Das Arbeitsjournal des herrliche 36-Grad warmen Sonntags, den 19. Juni 2022.

[Arbeitswohnung, 12.05 Uhr
Britten Phantasy op. 2 for oboe and string trio (1932)
Eigentlich ist seit – seit ich herausbekommen habe, daß die Überarbeitung der Triestbriefe, anders als bislang gehalten, weil ich fälschlich dachte, Musik störe meine sprachliche Konzentration – gestern vormittag Streichquartetttag, heute mithin der zweite. Tatsächlich, während ich sie umschreibe, bzw. korrigiere, hilf Musik aber, sogar sehr – ebenso wie beim Schöpfzungsprozeß selbst. Erst danach, wenn ich die korrigierten Seiten kontrolliere, ist Stille angesagt. Dies macht meine Arbeit nun sehr angenehm. Denn gestern kamen von meiner Lektorin die ersten 180 (von 397) Lektoratsseiten der “Verwirrung” an, und für die gilt nun, daß Annahme oder Ablehnen der Lektoratsvorschläge und erst recht, was bislang dreimal nötig war, die komplette Neufassung von Satzsequenzen mir mit Musik besonders gut von der Hand geht. Jedenfalls habe ich mich heute ab sieben Uhr schon drangesetzt und komme prima voran. Ich will jeweils die erste Hälfte eines Arbeitstages darauf verwenden und in der zweiten zu den Triestbriefen zurückkehren. (Das satzfertige Typoskript der “Verwirrung” muß spätestens am 27. Juli bei Elfenbein abgegeben sein, damit das Buch noch rechtzeitig zur Frankfurtmainer Buchmesse dasein kann.)

Also die Streichquartette. Begonnen habe ich mit Mendelssohn opera 13 & 80 und seiner Schwester Fannys in Es-Dur (alle drei, in der Einspielung des Quatuor Ebène, Trouvaillen), gefolgt von Hindemiths Quartetten 1 bis 5 (Sonare), nach denen ich zu allen dreizehn höchst packenden 1 bis 15 überging (der 15 lauschte ich heute früh gleich zweimal nochmal) und schließlich zu Schnittkes vier Quartetten überging (Kronos). Nun ist grad Britten dran, übrigens auf Vinyl (Endellion), dessen besonders drittes Streichquartett wie aus mir selber singt.
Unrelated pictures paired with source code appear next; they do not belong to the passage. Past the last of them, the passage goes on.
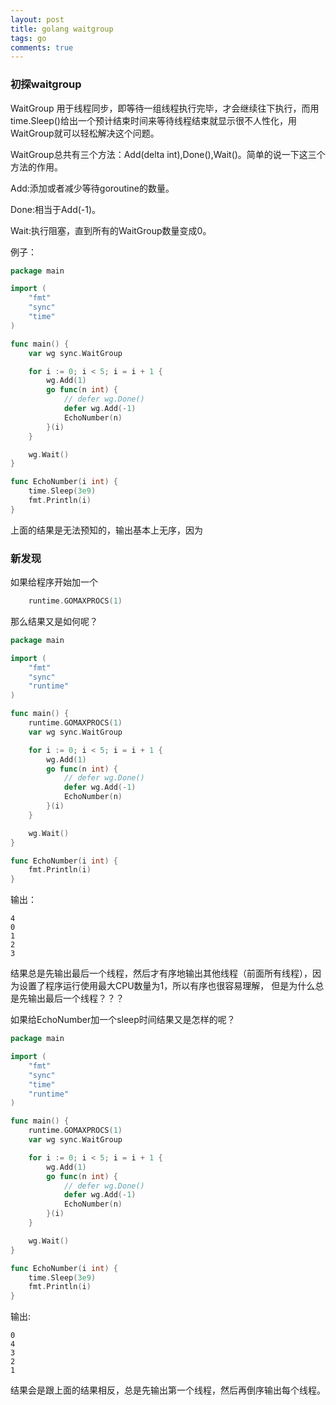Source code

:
 ```yaml
---
layout: post
title: golang waitgroup
tags: go
comments: true
---
```


### 初探waitgroup

WaitGroup 用于线程同步，即等待一组线程执行完毕，才会继续往下执行，而用time.Sleep()给出一个预计结束时间来等待线程结束就显示很不人性化，用WaitGroup就可以轻松解决这个问题。

WaitGroup总共有三个方法：Add(delta int),Done(),Wait()。简单的说一下这三个方法的作用。

Add:添加或者减少等待goroutine的数量。

Done:相当于Add(-1)。

Wait:执行阻塞，直到所有的WaitGroup数量变成0。

例子：

```go
package main

import (
	"fmt"
	"sync"
	"time"
)

func main() {
	var wg sync.WaitGroup

	for i := 0; i < 5; i = i + 1 {
		wg.Add(1)
		go func(n int) {
			// defer wg.Done()
			defer wg.Add(-1)
			EchoNumber(n)
		}(i)
	}

	wg.Wait()
}

func EchoNumber(i int) {
	time.Sleep(3e9)
	fmt.Println(i)
}
```

上面的结果是无法预知的，输出基本上无序，因为

### 新发现

如果给程序开始加一个

```go
    runtime.GOMAXPROCS(1)
```

那么结果又是如何呢？

```go
package main

import (
	"fmt"
	"sync"
	"runtime"
)

func main() {
	runtime.GOMAXPROCS(1)
	var wg sync.WaitGroup

	for i := 0; i < 5; i = i + 1 {
		wg.Add(1)
		go func(n int) {
			// defer wg.Done()
			defer wg.Add(-1)
			EchoNumber(n)
		}(i)
	}

	wg.Wait()
}

func EchoNumber(i int) {
	fmt.Println(i)
}
```

输出：

```
4
0
1
2
3
```

结果总是先输出最后一个线程，然后才有序地输出其他线程（前面所有线程），因为设置了程序运行使用最大CPU数量为1，所以有序也很容易理解，
但是为什么总是先输出最后一个线程？？？


如果给EchoNumber加一个sleep时间结果又是怎样的呢？

```go
package main

import (
	"fmt"
	"sync"
	"time"
	"runtime"
)

func main() {
	runtime.GOMAXPROCS(1)
	var wg sync.WaitGroup

	for i := 0; i < 5; i = i + 1 {
		wg.Add(1)
		go func(n int) {
			// defer wg.Done()
			defer wg.Add(-1)
			EchoNumber(n)
		}(i)
	}

	wg.Wait()
}

func EchoNumber(i int) {
	time.Sleep(3e9)
	fmt.Println(i)
}
```

输出:

```
0
4
3
2
1
```

结果会是跟上面的结果相反，总是先输出第一个线程，然后再倒序输出每个线程。

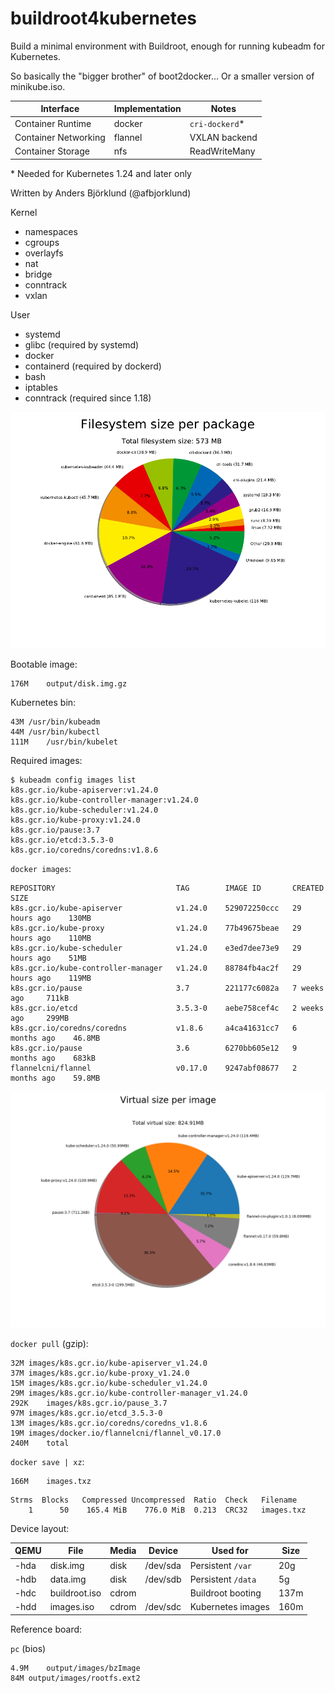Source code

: buildroot4kubernetes
====================

Build a minimal environment with Buildroot, enough for running kubeadm for Kubernetes.

So basically the "bigger brother" of boot2docker... Or a smaller version of minikube.iso.

Interface            | Implementation | Notes
---------            | -------------- | -----
Container Runtime    | docker         | `cri-dockerd`*
Container Networking | flannel        | VXLAN backend
Container Storage    | nfs            | ReadWriteMany

\* Needed for Kubernetes 1.24 and later only

Written by Anders Björklund (@afbjorklund)


Kernel
* namespaces
* cgroups
* overlayfs
* nat
* bridge
* conntrack
* vxlan

User
* systemd
* glibc (required by systemd)
* docker
* containerd (required by dockerd)
* bash
* iptables
* conntrack (required since 1.18)


![graph size](graph-size.png)

Bootable image:

```
176M	output/disk.img.gz
```

Kubernetes bin:

```
43M	/usr/bin/kubeadm
44M	/usr/bin/kubectl
111M	/usr/bin/kubelet
```

Required images:

```console
$ kubeadm config images list
k8s.gcr.io/kube-apiserver:v1.24.0
k8s.gcr.io/kube-controller-manager:v1.24.0
k8s.gcr.io/kube-scheduler:v1.24.0
k8s.gcr.io/kube-proxy:v1.24.0
k8s.gcr.io/pause:3.7
k8s.gcr.io/etcd:3.5.3-0
k8s.gcr.io/coredns/coredns:v1.8.6
```

`docker images`:

```
REPOSITORY                           TAG        IMAGE ID       CREATED         SIZE
k8s.gcr.io/kube-apiserver            v1.24.0    529072250ccc   29 hours ago    130MB
k8s.gcr.io/kube-proxy                v1.24.0    77b49675beae   29 hours ago    110MB
k8s.gcr.io/kube-scheduler            v1.24.0    e3ed7dee73e9   29 hours ago    51MB
k8s.gcr.io/kube-controller-manager   v1.24.0    88784fb4ac2f   29 hours ago    119MB
k8s.gcr.io/pause                     3.7        221177c6082a   7 weeks ago     711kB
k8s.gcr.io/etcd                      3.5.3-0    aebe758cef4c   2 weeks ago     299MB
k8s.gcr.io/coredns/coredns           v1.8.6     a4ca41631cc7   6 months ago    46.8MB
k8s.gcr.io/pause                     3.6        6270bb605e12   9 months ago    683kB
flannelcni/flannel                   v0.17.0    9247abf08677   2 months ago    59.8MB
```

![image size](image-size.png)

`docker pull` (gzip):

```
32M	images/k8s.gcr.io/kube-apiserver_v1.24.0
37M	images/k8s.gcr.io/kube-proxy_v1.24.0
15M	images/k8s.gcr.io/kube-scheduler_v1.24.0
29M	images/k8s.gcr.io/kube-controller-manager_v1.24.0
292K	images/k8s.gcr.io/pause_3.7
97M	images/k8s.gcr.io/etcd_3.5.3-0
13M	images/k8s.gcr.io/coredns/coredns_v1.8.6
19M	images/docker.io/flannelcni/flannel_v0.17.0
240M	total
```

`docker save | xz`:

```
166M	images.txz
```

```
Strms  Blocks   Compressed Uncompressed  Ratio  Check   Filename
    1      50    165.4 MiB    776.0 MiB  0.213  CRC32   images.txz
```

Device layout:

| QEMU | File          | Media | Device   | Used for          | Size |
| ---- | ------------- | ----- | -------- | ----------------- | ---- |
| -hda | disk.img      | disk  | /dev/sda | Persistent `/var` |  20g |
| -hdb | data.img      | disk  | /dev/sdb | Persistent `/data`|   5g |
| -hdc | buildroot.iso | cdrom |          | Buildroot booting | 137m |
| -hdd | images.iso    | cdrom | /dev/sdc | Kubernetes images | 160m |

Reference board:

`pc` (bios)

```
4.9M	output/images/bzImage
84M	output/images/rootfs.ext2
```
Was meine Identität mit dem Romantext enorm steigert, so sehr, daß ich nicht selten denke, in seinen Bearbeitungen wahrscheinlich rhythmische Strukturen dessen einfließen zu lassen, was ich gerade höre. (Deshalb muß der Korrekturgang dann unbedingt o h n e Musik sein.)
Danach stehen die Streichquartette der Zweiten Wiener Klassik (Berg, Schönberg, Webern) auf dem Programm (LaSalle, ebenfalls Vinyl) sowie sämtliche bisherigen von Wolfgang Rihm.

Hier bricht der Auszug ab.